DENZLINGEN. Lautes Geschrei im Klassenzimmer ist erlaubt, wenn Gewaltprävention auf dem Stundenplan steht. An der Grundschule in Denzlingen zeigten Polizisten jetzt in einer Lehrprobe mit den Schülern, was sie in ihrer Fortbildung gelernt hatten.

Ein ganz normaler Abend in einer kleinen Stadt in Südbaden. Gerade ist es dunkel geworden. "Alles Spackos hier", brüllt plötzlich ein Mann. Man hört, wie er seine Faust gegen eine Wand schlägt, dann kommt er um die Ecke. Sein Oberkörper ist durchtrainiert, sein Blick grimmig. Er geht auf eine Frau los, die mit gesenktem Kopf in der Nähe steht. "Ey, du Ziege", macht er sie an, "was stehst du hier, du stinkst!" Sie dreht sich weg, versucht auszuweichen. Es nützt nichts. Wenig später liegt sie am Boden, er tritt auf sie ein – und reicht ihr dann völlig unvermutet die Hand, um sie hochzuziehen und kumpelhaft zu umarmen: Alles nur gespielt. Der Mann heißt Thomas Schneider, ist Bundespolizist und Gewaltpräventionstrainer, die Frau seine Kollegin. Beider Job ist es, zu verhindern, dass Situationen derart gefährlich eskalieren.

Die beiden stehen freilich nicht an einer dunklen Straßenecke, sondern in der Aula der Grundschule Denzlingen. Vor ihnen sitzen 40 Eltern, die sich erklären lassen, was ihre Kinder am nächsten Morgen erwartet. Mit im Publikum: 15 Beamte der Landes- und Bundespolizei, die in den vergangenen drei Tagen von Schneider und seinen Kollegen zu Multiplikatoren ausgebildet worden sind. In Zukunft werden sie selbst Gewaltprävention trainieren. Wie ein Elternabend zum Thema ablaufen kann, das mitzuerleben ist schon Teil der Fortbildung. Erst recht der nächste Vormittag: In den vierten Klassen der Grundschule findet ihre Lehrprobe statt.
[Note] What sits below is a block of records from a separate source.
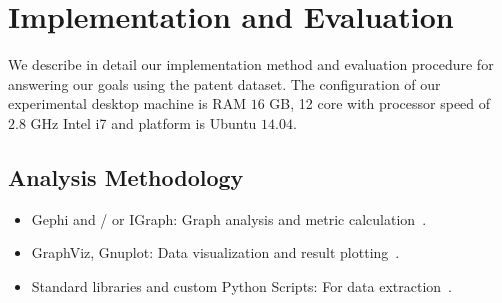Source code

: 
\section{Implementation and Evaluation}
\label{sec:eval}
We describe in detail our implementation method and evaluation procedure for answering 
our goals using the patent dataset. The configuration of our experimental desktop machine is RAM $16$ GB, 12 core with processor speed of
 $2.8$ GHz Intel i7 and platform is Ubuntu $14.04$.

\subsection{Analysis Methodology}

\begin{itemize}
\squish
\item Gephi and / or IGraph: Graph analysis and metric calculation~\cite{gephi, igraph}.

\item GraphViz, Gnuplot: Data visualization and result plotting~\cite{graphviz, gnuplot}.

\item Standard libraries and custom Python Scripts: For data extraction~\cite{python}.
\end{itemize}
Schneider hat den Angreifer überzeugend gespielt, die Atmosphäre war angespannt, einige sind bei seiner Brüllerei zusammengezuckt. Jetzt, da er lacht, ist jegliche Aggressivität aus Miene und Körperhaltung verschwunden. "Keine Sorge", beruhigt er, selbst vierfacher Vater, die Eltern, "so extrem wird das bei Ihren Kindern morgen nicht aussehen."

Seit zwölf Jahren gibt Schneider Seminare zum Umgang mit und zur Abwehr von Gewalt. Vor drei Jahren waren er und sein Team in Lörrach, als der "Schulzug" der Schweizer Bahn dort Station machte. In diesem umgebauten Zug lernen Schüler, wie sie sich am Bahnhof und im Zug richtig und sicher verhalten: Was bedeutet die weiße Linie am Bahnsteig? Warum sind die Stromkabel so gefährlich? Und eben: Wie verhalte ich mich, wenn mich jemand belästigt?

Die Teilnehmer waren von den Workshops begeistert: Viele Schulen riefen bei Thomas Gerbert in der Bundespolizeiinspektion Weil am Rhein an und fragten nach den Trainern, um sie einzuladen. Die aber kamen aus Rheinland-Pfalz und waren bereits im ganzen Bundesgebiet gefragt und ausgebucht. Gerbert, der auch für Kriminalprävention zuständig ist, war es leid, immer nein sagen zu müssen. Zudem beschäftigten ihn zwei drastische Fälle von Gewalt im Freiburger Hauptbahnhof. Gerade in Bussen und Bahnen, die viele Kinder und Jugendliche auf ihrem Schulweg nutzen, kommt es immer wieder zu Gewalt – von scheinbar unbedeutenden Belästigungen bis hin zu tödlichen Tritten wie im Fall von Dominik Brunner in München.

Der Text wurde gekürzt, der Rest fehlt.